◆ WHAT THE TASK ASKS
Copy every record exactly, leaving the pictures out.

◆ DATASET

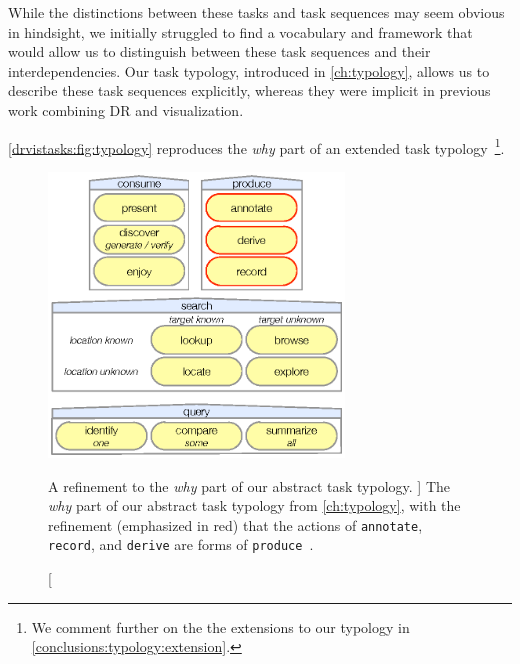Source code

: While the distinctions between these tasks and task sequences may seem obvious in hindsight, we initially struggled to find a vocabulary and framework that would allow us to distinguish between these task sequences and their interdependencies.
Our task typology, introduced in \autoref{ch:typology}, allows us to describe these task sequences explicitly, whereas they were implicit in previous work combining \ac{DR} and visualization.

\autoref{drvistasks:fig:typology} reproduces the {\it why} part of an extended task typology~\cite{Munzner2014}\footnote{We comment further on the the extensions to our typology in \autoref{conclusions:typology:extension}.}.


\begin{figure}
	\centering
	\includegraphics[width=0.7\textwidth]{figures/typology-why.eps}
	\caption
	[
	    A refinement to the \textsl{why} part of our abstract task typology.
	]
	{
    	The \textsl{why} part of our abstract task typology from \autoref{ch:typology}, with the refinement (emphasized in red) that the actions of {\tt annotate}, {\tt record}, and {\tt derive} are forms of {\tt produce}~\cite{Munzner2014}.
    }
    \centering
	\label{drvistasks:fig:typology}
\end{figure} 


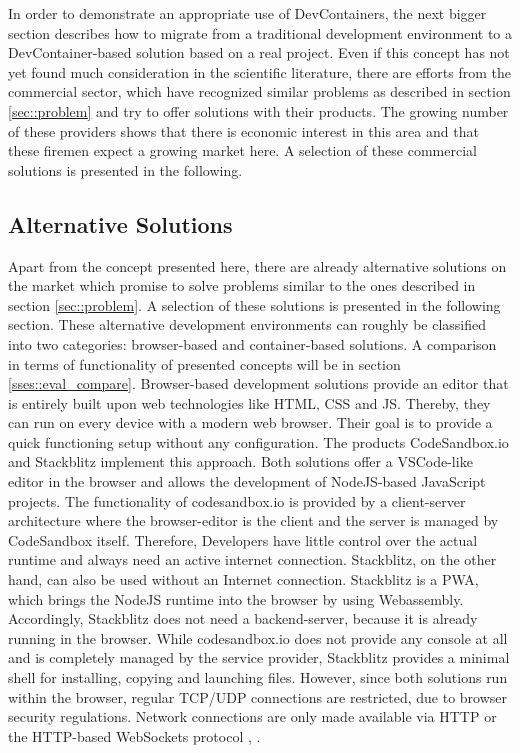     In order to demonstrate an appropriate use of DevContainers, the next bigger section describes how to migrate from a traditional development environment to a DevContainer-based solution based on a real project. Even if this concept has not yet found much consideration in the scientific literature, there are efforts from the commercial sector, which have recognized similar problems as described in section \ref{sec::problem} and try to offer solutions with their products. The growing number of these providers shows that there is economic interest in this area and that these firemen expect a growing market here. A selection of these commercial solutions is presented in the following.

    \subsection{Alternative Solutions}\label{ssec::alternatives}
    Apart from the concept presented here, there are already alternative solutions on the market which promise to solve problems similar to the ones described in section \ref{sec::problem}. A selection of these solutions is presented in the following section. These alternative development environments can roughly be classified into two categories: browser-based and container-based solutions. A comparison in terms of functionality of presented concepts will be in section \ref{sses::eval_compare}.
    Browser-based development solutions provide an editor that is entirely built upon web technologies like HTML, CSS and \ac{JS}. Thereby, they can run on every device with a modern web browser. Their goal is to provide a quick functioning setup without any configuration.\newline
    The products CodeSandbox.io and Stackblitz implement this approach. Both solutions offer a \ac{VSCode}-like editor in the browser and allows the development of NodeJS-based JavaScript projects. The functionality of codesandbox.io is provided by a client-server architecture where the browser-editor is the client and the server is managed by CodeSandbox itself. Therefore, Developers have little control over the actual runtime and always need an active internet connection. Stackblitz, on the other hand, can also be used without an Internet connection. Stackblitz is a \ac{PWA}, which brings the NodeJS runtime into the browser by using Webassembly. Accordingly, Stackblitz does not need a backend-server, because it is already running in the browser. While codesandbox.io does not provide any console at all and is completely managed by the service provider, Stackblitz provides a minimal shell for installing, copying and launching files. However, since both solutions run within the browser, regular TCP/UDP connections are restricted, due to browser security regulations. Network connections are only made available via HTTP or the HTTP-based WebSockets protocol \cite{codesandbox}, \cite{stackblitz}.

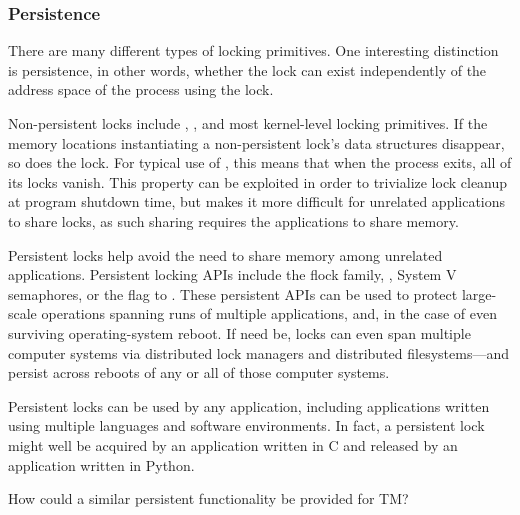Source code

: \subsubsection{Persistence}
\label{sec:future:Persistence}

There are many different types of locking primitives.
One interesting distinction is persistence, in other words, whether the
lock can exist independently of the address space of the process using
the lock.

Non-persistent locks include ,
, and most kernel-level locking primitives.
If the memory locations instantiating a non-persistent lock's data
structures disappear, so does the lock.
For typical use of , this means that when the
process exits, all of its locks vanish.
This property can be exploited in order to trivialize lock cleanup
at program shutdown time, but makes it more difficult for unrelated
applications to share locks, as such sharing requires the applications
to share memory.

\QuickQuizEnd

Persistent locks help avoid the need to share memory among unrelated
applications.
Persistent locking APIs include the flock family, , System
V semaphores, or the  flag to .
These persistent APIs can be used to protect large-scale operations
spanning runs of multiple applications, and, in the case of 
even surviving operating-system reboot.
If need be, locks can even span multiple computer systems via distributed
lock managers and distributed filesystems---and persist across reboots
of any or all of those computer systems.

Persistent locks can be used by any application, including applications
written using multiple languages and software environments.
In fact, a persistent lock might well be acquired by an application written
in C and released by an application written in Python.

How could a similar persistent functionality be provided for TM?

◆ OUTPUT BELOW
Source code

: While the distinctions between these tasks and task sequences may seem obvious in hindsight, we initially struggled to find a vocabulary and framework that would allow us to distinguish between these task sequences and their interdependencies.
Our task typology, introduced in \autoref{ch:typology}, allows us to describe these task sequences explicitly, whereas they were implicit in previous work combining \ac{DR} and visualization.

\autoref{drvistasks:fig:typology} reproduces the {\it why} part of an extended task typology~\cite{Munzner2014}\footnote{We comment further on the the extensions to our typology in \autoref{conclusions:typology:extension}.}.


\begin{figure}
	\centering
	\includegraphics[width=0.7\textwidth]{figures/typology-why.eps}
	\caption
	[
	    A refinement to the \textsl{why} part of our abstract task typology.
	]
	{
    	The \textsl{why} part of our abstract task typology from \autoref{ch:typology}, with the refinement (emphasized in red) that the actions of {\tt annotate}, {\tt record}, and {\tt derive} are forms of {\tt produce}~\cite{Munzner2014}.
    }
    \centering
	\label{drvistasks:fig:typology}
\end{figure} 


     In order to demonstrate an appropriate use of DevContainers, the next bigger section describes how to migrate from a traditional development environment to a DevContainer-based solution based on a real project. Even if this concept has not yet found much consideration in the scientific literature, there are efforts from the commercial sector, which have recognized similar problems as described in section \ref{sec::problem} and try to offer solutions with their products. The growing number of these providers shows that there is economic interest in this area and that these firemen expect a growing market here. A selection of these commercial solutions is presented in the following.

    \subsection{Alternative Solutions}\label{ssec::alternatives}
    Apart from the concept presented here, there are already alternative solutions on the market which promise to solve problems similar to the ones described in section \ref{sec::problem}. A selection of these solutions is presented in the following section. These alternative development environments can roughly be classified into two categories: browser-based and container-based solutions. A comparison in terms of functionality of presented concepts will be in section \ref{sses::eval_compare}.
    Browser-based development solutions provide an editor that is entirely built upon web technologies like HTML, CSS and \ac{JS}. Thereby, they can run on every device with a modern web browser. Their goal is to provide a quick functioning setup without any configuration.\newline
    The products CodeSandbox.io and Stackblitz implement this approach. Both solutions offer a \ac{VSCode}-like editor in the browser and allows the development of NodeJS-based JavaScript projects. The functionality of codesandbox.io is provided by a client-server architecture where the browser-editor is the client and the server is managed by CodeSandbox itself. Therefore, Developers have little control over the actual runtime and always need an active internet connection. Stackblitz, on the other hand, can also be used without an Internet connection. Stackblitz is a \ac{PWA}, which brings the NodeJS runtime into the browser by using Webassembly. Accordingly, Stackblitz does not need a backend-server, because it is already running in the browser. While codesandbox.io does not provide any console at all and is completely managed by the service provider, Stackblitz provides a minimal shell for installing, copying and launching files. However, since both solutions run within the browser, regular TCP/UDP connections are restricted, due to browser security regulations. Network connections are only made available via HTTP or the HTTP-based WebSockets protocol \cite{codesandbox}, \cite{stackblitz}.

Source code

: \subsubsection{Persistence}
\label{sec:future:Persistence}

There are many different types of locking primitives.
One interesting distinction is persistence, in other words, whether the
lock can exist independently of the address space of the process using
the lock.

Non-persistent locks include ,
, and most kernel-level locking primitives.
If the memory locations instantiating a non-persistent lock's data
structures disappear, so does the lock.
For typical use of , this means that when the
process exits, all of its locks vanish.
This property can be exploited in order to trivialize lock cleanup
at program shutdown time, but makes it more difficult for unrelated
applications to share locks, as such sharing requires the applications
to share memory.

\QuickQuizEnd

Persistent locks help avoid the need to share memory among unrelated
applications.
Persistent locking APIs include the flock family, , System
V semaphores, or the  flag to .
These persistent APIs can be used to protect large-scale operations
spanning runs of multiple applications, and, in the case of 
even surviving operating-system reboot.
If need be, locks can even span multiple computer systems via distributed
lock managers and distributed filesystems---and persist across reboots
of any or all of those computer systems.

Persistent locks can be used by any application, including applications
written using multiple languages and software environments.
In fact, a persistent lock might well be acquired by an application written
in C and released by an application written in Python.

How could a similar persistent functionality be provided for TM?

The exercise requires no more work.